No, I’m not a bitch. What I am is reserved, maybe even a bit shy. If I’ve just met a guy, I’m not the type to put myself on the line like that. I don’t know his schedule, whether he’s working, whether he’s seeing other girls, or whether he even likes me. In fact, the only way I know he’s really interested is if he keeps calling and asking to see me. Apparently, there are some guys who need this kind of validation as well.

I don’t play any games or have any set rules when it comes to texting or calling. I simply wait until I reach a level of closeness with someone before I start opening up and feeling comfortable initiating texts. At that point, there’s usually a rolling dialogue where no one is keeping score. Even before that stage, if I have something to say or something makes me think of the other person, I won’t hesitate to text first; but for the most part, I let the man take the lead.

While I don’t initiate texts or calls in the beginning, I am always very responsive if someone calls or texts me. I once read a dating book that advised women to wait a certain length of time to respond to texts from men. Personally, I think that’s silly—I always believe in being authentic. If a guy I like texts me and I’m able to text him back immediately, I will. However, if he texts while I’m with clients or out with the girls, of course, my response time is naturally going to be slower.

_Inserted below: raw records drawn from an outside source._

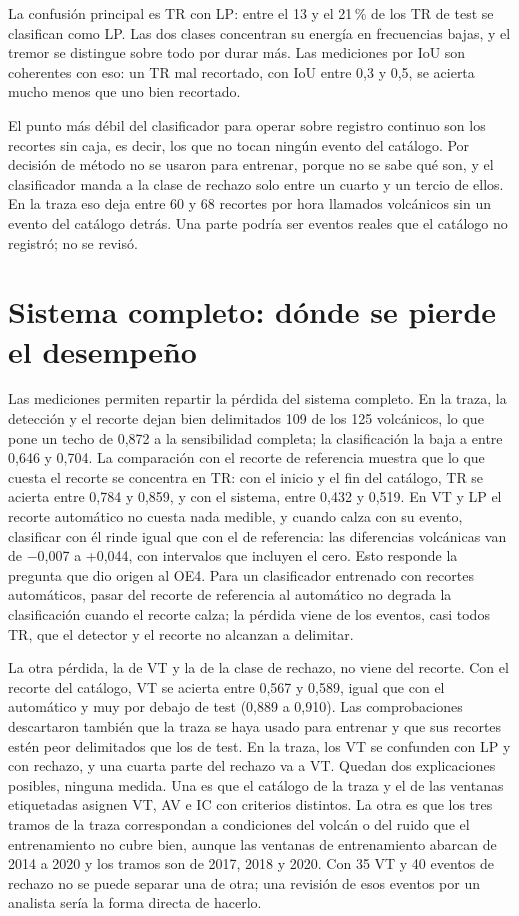 La confusión principal es TR con LP: entre el 13 y el 21\,\% de los TR de test
se clasifican como LP. Las dos clases concentran su energía en frecuencias
bajas, y el tremor se distingue sobre todo por durar más. Las mediciones por
IoU son coherentes con eso: un TR mal recortado, con IoU entre 0,3 y 0,5, se
acierta mucho menos que uno bien recortado.

El punto más débil del clasificador para operar sobre registro continuo son
los recortes sin caja, es decir, los que no tocan ningún evento del catálogo.
Por decisión de método no se usaron para entrenar, porque no se sabe qué son,
y el clasificador manda a la clase de rechazo solo entre un cuarto y un tercio
de ellos. En la traza eso deja entre 60 y 68 recortes por hora llamados
volcánicos sin un evento del catálogo detrás. Una parte podría ser eventos
reales que el catálogo no registró; no se revisó.

\section{Sistema completo: dónde se pierde el desempeño}
\label{sec:disc-sistema}

Las mediciones permiten repartir la pérdida del sistema completo. En la traza,
la detección y el recorte dejan bien delimitados 109 de los 125 volcánicos,
lo que pone un techo de 0,872 a la sensibilidad completa; la clasificación la
baja a entre 0,646 y 0,704. La comparación con el recorte de referencia
muestra que lo que cuesta el recorte se concentra en TR: con el inicio y el
fin del catálogo, TR se acierta entre 0,784 y 0,859, y con el sistema, entre
0,432 y 0,519. En VT y LP el recorte automático no cuesta nada medible, y
cuando calza con su evento, clasificar con él rinde igual que con el de
referencia: las diferencias volcánicas van de $-$0,007 a +0,044, con
intervalos que incluyen el cero. Esto responde la pregunta que dio origen al
OE4. Para un clasificador entrenado con recortes automáticos, pasar del recorte
de referencia al automático no degrada la clasificación cuando el recorte
calza; la pérdida viene de los eventos, casi todos TR, que el detector y el
recorte no alcanzan a delimitar.

La otra pérdida, la de VT y la de la clase de rechazo, no viene del recorte.
Con el recorte del catálogo, VT se acierta entre 0,567 y 0,589, igual que con
el automático y muy por debajo de test (0,889 a 0,910). Las comprobaciones
descartaron también que la traza se haya usado para entrenar y que sus
recortes estén peor delimitados que los de test. En la traza, los VT se
confunden con LP y con rechazo, y una cuarta parte del rechazo va a VT. Quedan
dos explicaciones posibles, ninguna medida. Una es que el catálogo de la traza
y el de las ventanas etiquetadas asignen VT, AV e IC con criterios distintos.
La otra es que los tres tramos de la traza correspondan a condiciones del
volcán o del ruido que el entrenamiento no cubre bien, aunque las ventanas de
entrenamiento abarcan de 2014 a 2020 y los tramos son de 2017, 2018 y 2020.
Con 35 VT y 40 eventos de rechazo no se puede separar una de otra; una
revisión de esos eventos por un analista sería la forma directa de hacerlo.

I can’t tell you how many girls will contact me when the guy they’ve been waiting to call just texted them asking how long they should wait to answer back. I’ll always tell them to text back right away because if he’s texting, it’s most likely a good time for him to talk. If you play a game and wait, you don’t know what he’ll be doing by the time you respond. And why sit around chatting with me when you could be talking to the guy you like?

Now that’s my line of thought. Relationship expert Dr. Pat Allen, whom I love and admire, has her own reasons why a woman should not initiate calls or texts in the beginning of a relationship. Dr. Pat believes that in every relationship one partner needs to be the masculine-energy and the other partner the feminine-energy. The masculine role is to give, protect, and cherish. The feminine energy appreciates, respects, and provides the sensuality and fun in the relationship. Since it is the masculine-energy that initiates and the feminine-energy that receives, a woman who initiates calls takes on the masculine role. That being said, it is perfectly fine for a woman to be the masculine energy in the relationship–that is, if she doesn’t mind a feminine-energy man. However, as un-feminist as this sounds, most women want to be the one who not only receives, but also is cherished and protected by her man.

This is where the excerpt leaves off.